The day started with a keynote address on "Cloud Computing - Challenges and Opportunities" by Girish Venkatachaliah from IBM. His take was that about 20% of IT will move to the cloud in next few years and currently its more hype than substance.

Dr. Srikanth Sunderrajan from Persistent gave a great talk on Google AppEngine, a Platform-as-a-Service offering. His company recently implemented a product on top of Google AppEngine. His take was that AppEngine lacks many features and is a strait-jacket environment with almost no flexibility. They had to write complex libraries to enable file-system like storage and ended up using Amazon EC2 to aid the short-comings of AppEngine. His take was that Google needs to open up the platform and be more like Amazon's cloud offerings. One good thing about AppEngine is that development and deployment is fast and easy.

The panel discussion on cloud computing included Monish Darda from Websym, Karan Gujral from BMC , Gireendra Kasmalkar from SQS, Vikram Rajkondwar from Microsoft, Samir Bodas from ICERTIS and yours truly. The discussions covered PaaS, IaaS, SaaS, testing for the cloud, how can startups leverage the cloud, managing the clouds and much more. Vikram's views which stemmed from his experience working on Microsoft Azure were extremely insightful.

Here are some of the take-away points from the discussion:
  • The cloud phenomenon has been seeded due to the economies of scale. The cloud infrastructure providers use commodity hardware and use complex software to manage redundancy. The savings are passed on to the consumer making the cloud a very cost effective platform.
  • Evolution of virtualization technologies has enabled cloud data centers to increase efficiency. All parts of the stack will be virtualized as we progress.

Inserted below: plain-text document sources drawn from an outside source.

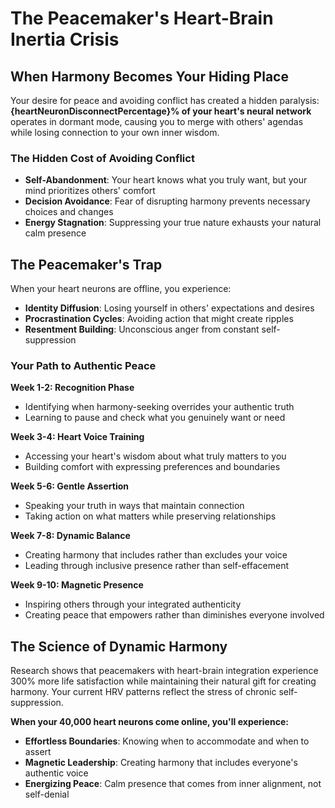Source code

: # The Peacemaker's Heart-Brain Inertia Crisis

## When Harmony Becomes Your Hiding Place

Your desire for peace and avoiding conflict has created a hidden paralysis: **{heartNeuronDisconnectPercentage}% of your heart's neural network** operates in dormant mode, causing you to merge with others' agendas while losing connection to your own inner wisdom.

### The Hidden Cost of Avoiding Conflict

- **Self-Abandonment**: Your heart knows what you truly want, but your mind prioritizes others' comfort
- **Decision Avoidance**: Fear of disrupting harmony prevents necessary choices and changes
- **Energy Stagnation**: Suppressing your true nature exhausts your natural calm presence

## The Peacemaker's Trap

When your heart neurons are offline, you experience:

- **Identity Diffusion**: Losing yourself in others' expectations and desires
- **Procrastination Cycles**: Avoiding action that might create ripples
- **Resentment Building**: Unconscious anger from constant self-suppression

### Your Path to Authentic Peace

**Week 1-2: Recognition Phase**
- Identifying when harmony-seeking overrides your authentic truth
- Learning to pause and check what you genuinely want or need

**Week 3-4: Heart Voice Training**
- Accessing your heart's wisdom about what truly matters to you
- Building comfort with expressing preferences and boundaries

**Week 5-6: Gentle Assertion**
- Speaking your truth in ways that maintain connection
- Taking action on what matters while preserving relationships

**Week 7-8: Dynamic Balance**
- Creating harmony that includes rather than excludes your voice
- Leading through inclusive presence rather than self-effacement

**Week 9-10: Magnetic Presence**
- Inspiring others through your integrated authenticity
- Creating peace that empowers rather than diminishes everyone involved

## The Science of Dynamic Harmony

Research shows that peacemakers with heart-brain integration experience 300% more life satisfaction while maintaining their natural gift for creating harmony. Your current HRV patterns reflect the stress of chronic self-suppression.

**When your 40,000 heart neurons come online, you'll experience:**

- **Effortless Boundaries**: Knowing when to accommodate and when to assert
- **Magnetic Leadership**: Creating harmony that includes everyone's authentic voice
- **Energizing Peace**: Calm presence that comes from inner alignment, not self-denial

  • Storage is an important aspect of the cloud. 3 copies of data are maintained by the cloud vendors so in terms of reliability to cost ratio, cloud storage is on par or cheaper than local storage. And unlimited storage is available on a completely pat as you go model.

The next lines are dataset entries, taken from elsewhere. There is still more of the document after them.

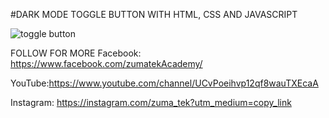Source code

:#DARK MODE TOGGLE BUTTON WITH HTML, CSS AND JAVASCRIPT

![toggle button](https://user-images.githubusercontent.com/84742051/133660587-1705d803-51ff-4839-84e4-9cd5f67f20f3.JPG)

FOLLOW FOR MORE
Facebook: https://www.facebook.com/zumatekAcademy/

YouTube:https://www.youtube.com/channel/UCvPoeihvp12qf8wauTXEcaA

Instagram: https://instagram.com/zuma_tek?utm_medium=copy_link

  • Cloud is very interesting medium for testing and QE since these phases are needed late in the SDLC and require investment in terms of hardware and provisioning. Clouds make it possible to do functional and scale testing without upfront investment.
  • The most compelling use of cloud computing is when load and usage cannot be predicted. Cloud can be used to augment local data center - for scaling out when load exceeds certain levels. Such hybrid clouds will be the future of data centers. Another prime usecase is when loads are periodic - in-case of on-premise data centers this leads to low utilization and hence lesser ROI. Clouds can be provisioned as needed improving the ROI for such companies.
  • Today even a 1-person startup can compete with Google and IBM in terms of infrastructure. If a good revenue model is in place, then startups can use the pay as you go model to their advantage. Companies like SmugMug, ElephantDrive has done just this to keep up with their phenomenal growth. Without clouds, their growth would have stymied as they would not have had scale out capability.
  • The data center management companies will need to upgrade their products to manage the clouds. They will have to look at provisioning, job scheduling, profiling for the cloud along with the on-premise data center.
  • Everyone agreed that on-premise data centers will never be replaced by the cloud. They will be augmented. A lot of web hosting will move to the cloud though.
The conclusion was that companies and consumers should try to look through the hype and try to identify solutions that actually solve their problems. Every little software when provided as Software-as-a-Service does not become a better solution. If you find your sweet spot in the cloud, you are poised for phenomenal growth.